# [Exercise directions]
Where the line containing "2. Perform basic" appears in the records below, begin there and output each line verbatim through the last line.

━━━━━━━━━━━━━━━━━━━━

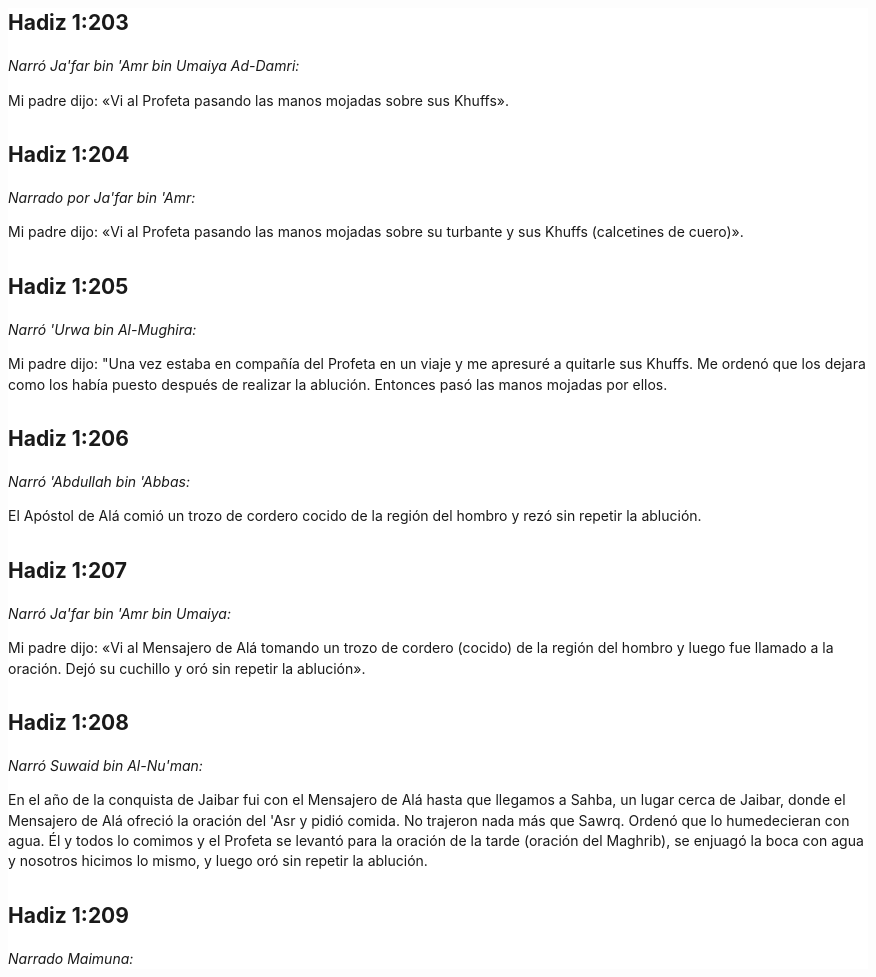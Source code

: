 
## Hadiz 1:203

_Narró Ja'far bin 'Amr bin Umaiya Ad-Damri:_

Mi padre dijo: «Vi al Profeta pasando las manos mojadas sobre sus Khuffs».


## Hadiz 1:204

_Narrado por Ja'far bin 'Amr:_

Mi padre dijo: «Vi al Profeta pasando las manos mojadas sobre su turbante y sus Khuffs (calcetines de cuero)».


## Hadiz 1:205

_Narró 'Urwa bin Al-Mughira:_

Mi padre dijo: "Una vez estaba en compañía del Profeta en un viaje y me apresuré a quitarle sus Khuffs. Me ordenó que los dejara como los había puesto después de realizar la ablución. Entonces pasó las manos mojadas por ellos.


## Hadiz 1:206

_Narró 'Abdullah bin 'Abbas:_

El Apóstol de Alá comió un trozo de cordero cocido de la región del hombro y rezó sin repetir la ablución.


## Hadiz 1:207

_Narró Ja'far bin 'Amr bin Umaiya:_

Mi padre dijo: «Vi al Mensajero de Alá tomando un trozo de cordero (cocido) de la región del hombro y luego fue llamado a la oración. Dejó su cuchillo y oró sin repetir la ablución».


## Hadiz 1:208

_Narró Suwaid bin Al-Nu'man:_

En el año de la conquista de Jaibar fui con el Mensajero de Alá hasta que llegamos a Sahba, un lugar cerca de Jaibar, donde el Mensajero de Alá ofreció la oración del 'Asr y pidió comida. No trajeron nada más que Sawrq. Ordenó que lo humedecieran con agua. Él y todos lo comimos y el Profeta se levantó para la oración de la tarde (oración del Maghrib), se enjuagó la boca con agua y nosotros hicimos lo mismo, y luego oró sin repetir la ablución.


## Hadiz 1:209

_Narrado Maimuna:_
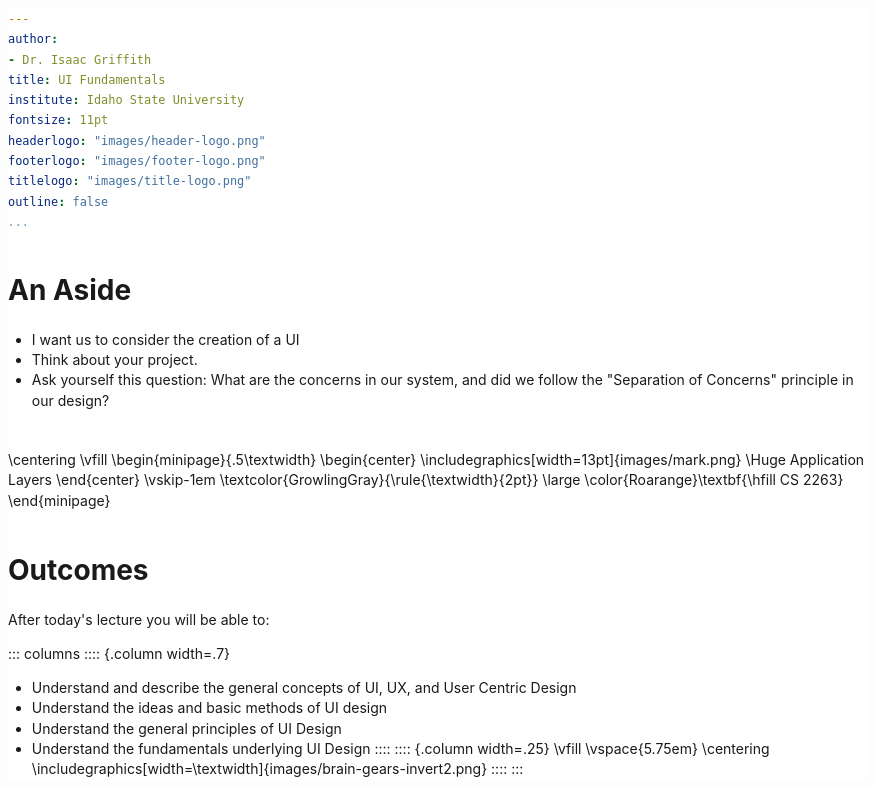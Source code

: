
 ```yaml
---
author:
- Dr. Isaac Griffith
title: UI Fundamentals
institute: Idaho State University
fontsize: 11pt
headerlogo: "images/header-logo.png"
footerlogo: "images/footer-logo.png"
titlelogo: "images/title-logo.png"
outline: false
...
```


# An Aside

* I want us to consider the creation of a UI
* Think about your project.
* Ask yourself this question: What are the concerns in our system, and did we follow the "Separation of Concerns" principle in our design?

#

\centering
\vfill
\begin{minipage}{.5\textwidth}
\begin{center}
\includegraphics[width=13pt]{images/mark.png}
\Huge Application Layers
\end{center}
\vskip-1em
\textcolor{GrowlingGray}{\rule{\textwidth}{2pt}}
\large \color{Roarange}\textbf{\hfill CS 2263}
\end{minipage}

# Outcomes

After today's lecture you will be able to:

::: columns
:::: {.column width=.7}
* Understand and describe the general concepts of UI, UX, and User Centric Design
* Understand the ideas and basic methods of UI design
* Understand the general principles of UI Design
* Understand the fundamentals underlying UI Design
::::
:::: {.column width=.25}
\vfill
\vspace{5.75em}
\centering
\includegraphics[width=\textwidth]{images/brain-gears-invert2.png}
::::
:::
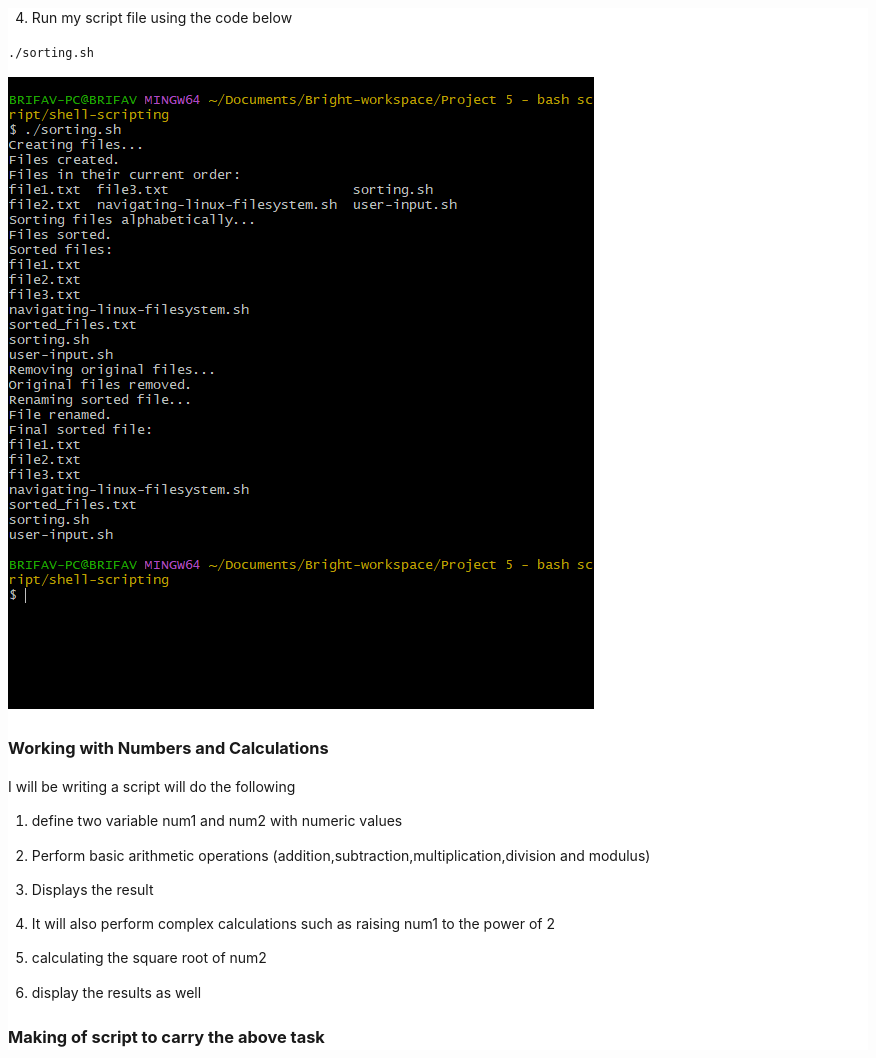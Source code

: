 4. Run my script file using the code below

`./sorting.sh`

![sorting script executed](<img 2/12 sorting script executed.png>)


### Working with Numbers and Calculations

I will be writing a script will do the following

1. define two variable num1 and num2 with numeric values

2. Perform basic arithmetic operations (addition,subtraction,multiplication,division and modulus)

3. Displays the result

4. It will also perform complex calculations such as raising num1 to the power of 2

5. calculating the square root of num2

6. display the results as well

### Making of script to carry the above task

━━━━━━━━━━━━━━━━━━━━

# [Solution below]
2. Perform basic arithmetic operations (addition,subtraction,multiplication,division and modulus)

3. Displays the result

4. It will also perform complex calculations such as raising num1 to the power of 2

5. calculating the square root of num2

6. display the results as well

### Making of script to carry the above task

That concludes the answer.